Former Vice President Al Gore in an interview on NPR’s May 6 “Fresh Air” broadcast did just that. He was interviewed by “Fresh Air” host Terry Gross about the release of his book, “The Assault on Reason,” in paperback.
“And as we’re talking today, Terry, the death count in Myanmar from the cyclone that hit there yesterday has been rising from 15,000 to way on up there to much higher numbers now being speculated,” Gore said. “And last year a catastrophic storm from last fall hit Bangladesh. The year before, the strongest cyclone in more than 50 years hit China – and we’re seeing consequences that scientists have long predicted might be associated with continued global warming.”
It's kind of funny when you take the time to think about it, because more and more of the experts are starting to re-think their positions they signed onto earlier, based on data acquired this past winter. (HT for the article: Amerloque)
A notable story of recent months should have been the evidence pouring in from all sides to cast doubts on the idea that the world is inexorably heating up. The proponents of man-made global warming have become so rattled by how the forecasts of their computer models are being contradicted by the data that some are rushing to modify the thesis.
First step: Modify the thesis. Check.
So a German study, published by Nature last week, claimed that, while the world is definitely warming, it may cool down until 2015 "while natural variations in climate cancel out the increases caused by man-made greenhouse gas emissions".
Second step: Tap dance. Check.
While we still think the earth is warming, it could cool down before it really gets warm. Brilliant job at raising subjective data. But here's what cannot be disputed
In 2004 scientists from the University of Bangor made headlines with the prediction that Snowdon might lose its snowcap altogether by 2020. In 2007 a Welsh MP, Lembit Opik, was saying "it is shocking to think that in just 14 years snow on this mountain could be nothing but a distant memory".
Last November, viewing photographs of a snowless Snowdon at an exhibition in Cardiff, the Welsh environment minister, Jane Davidson, said "we must act now to reduce the greenhouse gases that cause climate change".
Yet virtually no coverage has been given to the abnormally deep spring snow which prevented the completion of a new building on Snowdon's summit for more than a month, and nearly made it miss the deadline for £4.2 million of EU funding. (Brussels eventually extended the deadline to next autumn.)
Ah, but you poor soul, LA. You are so misguided in your assumptions.
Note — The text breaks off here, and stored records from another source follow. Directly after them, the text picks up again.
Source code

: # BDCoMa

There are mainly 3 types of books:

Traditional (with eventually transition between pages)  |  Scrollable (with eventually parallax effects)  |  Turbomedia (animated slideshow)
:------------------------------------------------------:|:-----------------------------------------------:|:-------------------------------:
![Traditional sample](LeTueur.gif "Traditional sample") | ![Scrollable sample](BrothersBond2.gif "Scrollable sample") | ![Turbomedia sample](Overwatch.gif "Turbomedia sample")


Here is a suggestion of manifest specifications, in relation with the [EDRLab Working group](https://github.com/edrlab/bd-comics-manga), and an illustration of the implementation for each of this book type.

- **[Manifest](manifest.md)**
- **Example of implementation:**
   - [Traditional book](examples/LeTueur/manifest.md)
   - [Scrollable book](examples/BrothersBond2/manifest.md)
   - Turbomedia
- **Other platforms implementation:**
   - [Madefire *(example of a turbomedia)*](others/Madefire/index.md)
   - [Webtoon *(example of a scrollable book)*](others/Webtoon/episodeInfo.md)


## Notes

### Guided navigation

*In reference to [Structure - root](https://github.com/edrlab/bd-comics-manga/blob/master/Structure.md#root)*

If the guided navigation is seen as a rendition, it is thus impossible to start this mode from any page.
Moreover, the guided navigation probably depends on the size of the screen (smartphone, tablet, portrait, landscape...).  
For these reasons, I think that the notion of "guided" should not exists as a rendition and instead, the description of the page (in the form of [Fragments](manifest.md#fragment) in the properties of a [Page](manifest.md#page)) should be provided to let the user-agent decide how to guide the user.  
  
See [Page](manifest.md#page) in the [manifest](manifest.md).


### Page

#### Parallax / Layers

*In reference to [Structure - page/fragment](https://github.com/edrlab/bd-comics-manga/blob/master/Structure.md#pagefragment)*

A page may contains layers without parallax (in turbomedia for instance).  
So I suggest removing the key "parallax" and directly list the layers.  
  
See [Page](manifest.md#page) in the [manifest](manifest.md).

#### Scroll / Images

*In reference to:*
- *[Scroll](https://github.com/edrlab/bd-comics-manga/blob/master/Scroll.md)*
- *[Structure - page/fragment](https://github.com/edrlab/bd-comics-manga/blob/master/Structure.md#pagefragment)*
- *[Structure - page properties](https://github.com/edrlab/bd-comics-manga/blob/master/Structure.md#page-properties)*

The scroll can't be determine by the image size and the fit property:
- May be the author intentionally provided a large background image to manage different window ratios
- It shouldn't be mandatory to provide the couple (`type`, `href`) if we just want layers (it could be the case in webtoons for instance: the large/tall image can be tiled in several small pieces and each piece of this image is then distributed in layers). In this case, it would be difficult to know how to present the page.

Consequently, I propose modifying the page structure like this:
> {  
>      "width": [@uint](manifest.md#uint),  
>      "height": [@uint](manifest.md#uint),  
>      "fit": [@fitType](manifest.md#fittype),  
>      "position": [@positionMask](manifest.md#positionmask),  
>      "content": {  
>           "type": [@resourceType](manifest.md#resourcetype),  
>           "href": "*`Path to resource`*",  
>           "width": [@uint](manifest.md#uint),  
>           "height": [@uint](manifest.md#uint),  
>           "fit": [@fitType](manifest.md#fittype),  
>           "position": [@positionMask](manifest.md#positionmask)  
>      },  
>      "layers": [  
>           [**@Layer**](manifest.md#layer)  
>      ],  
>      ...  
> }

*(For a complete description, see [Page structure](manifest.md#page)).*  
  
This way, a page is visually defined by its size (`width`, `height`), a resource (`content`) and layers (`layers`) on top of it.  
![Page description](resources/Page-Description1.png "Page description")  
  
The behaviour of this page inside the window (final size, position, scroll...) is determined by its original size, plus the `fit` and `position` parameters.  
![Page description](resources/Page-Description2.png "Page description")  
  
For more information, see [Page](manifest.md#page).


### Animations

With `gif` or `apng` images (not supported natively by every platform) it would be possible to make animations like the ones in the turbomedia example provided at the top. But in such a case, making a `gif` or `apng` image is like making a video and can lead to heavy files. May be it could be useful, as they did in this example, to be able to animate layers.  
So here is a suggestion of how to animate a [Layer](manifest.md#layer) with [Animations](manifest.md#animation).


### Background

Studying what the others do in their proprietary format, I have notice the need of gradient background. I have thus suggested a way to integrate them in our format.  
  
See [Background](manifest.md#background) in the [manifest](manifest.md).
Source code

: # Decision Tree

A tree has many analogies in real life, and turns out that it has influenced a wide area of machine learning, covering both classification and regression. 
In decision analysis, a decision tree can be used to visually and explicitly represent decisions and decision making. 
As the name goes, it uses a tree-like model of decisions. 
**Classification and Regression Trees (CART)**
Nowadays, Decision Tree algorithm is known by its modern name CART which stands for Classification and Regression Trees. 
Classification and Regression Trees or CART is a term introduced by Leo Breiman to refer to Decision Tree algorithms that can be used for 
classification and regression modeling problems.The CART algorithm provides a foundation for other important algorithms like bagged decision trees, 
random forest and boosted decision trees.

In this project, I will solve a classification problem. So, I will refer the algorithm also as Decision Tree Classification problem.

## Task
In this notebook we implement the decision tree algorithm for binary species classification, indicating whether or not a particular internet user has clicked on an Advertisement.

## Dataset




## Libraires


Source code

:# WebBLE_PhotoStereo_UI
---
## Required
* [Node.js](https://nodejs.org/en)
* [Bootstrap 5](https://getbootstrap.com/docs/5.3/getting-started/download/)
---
That's in Europe. We have to take into account the entire earth.
Okay Progressive Man, you asked for it.
Two weeks ago, as North America emerged from its coldest and snowiest winter for decades, the US National Climate Data Center, run by the National Oceanic and Atmospheric Administration (NOAA) issued a statement that snow cover in January on the Eurasian land mass had been the most extensive ever recorded, and that in the US March had been only the 63rd warmest since records began in 1895.
Tracking satellite data for the tropical troposphere, it showed March temperatures plunging to one of their lowest points in 30 years.
Is not Myanmar in the tropics? How about Asia?
Snow cover over North America and much of Siberia, Mongolia and China is greater than at any time since 1966.
China is surviving its most brutal winter in a century. Temperatures in the normally balmy south were so low for so long that some middle-sized cities went days and even weeks without electricity because once power lines had toppled it was too cold or too icy to repair them.
How about South America?
South America this year experienced one of its coldest winters in decades. In Buenos Aires, snow fell for the first time since the year 1918. Dozens of homeless people died from exposure. In Peru, 200 people died from the cold and thousands more became infected with respiratory diseases. Crops failed, livestock perished, and the Peruvian government declared a state of emergency.
Africa? Australia? New Zealand?
Unexpected bitter cold swept the entire Southern Hemisphere in 2007. Johannesburg, South Africa, had the first significant snowfall in 26 years. Australia experienced the coldest June ever. In northeastern Australia, the city of Townsville underwent the longest period of continuously cold weather since 1941. In New Zealand, the weather turned so cold that vineyards were endangered.
I don't know about you all, but if all Rev. Al can muster up is a cyclone (against the backdrop some solid evidence that directly contradicts this doctrine), he has a long way to go to make the sale. If this had been a Contract Bridge game, he'd be set. His card was not a trump card, by any means.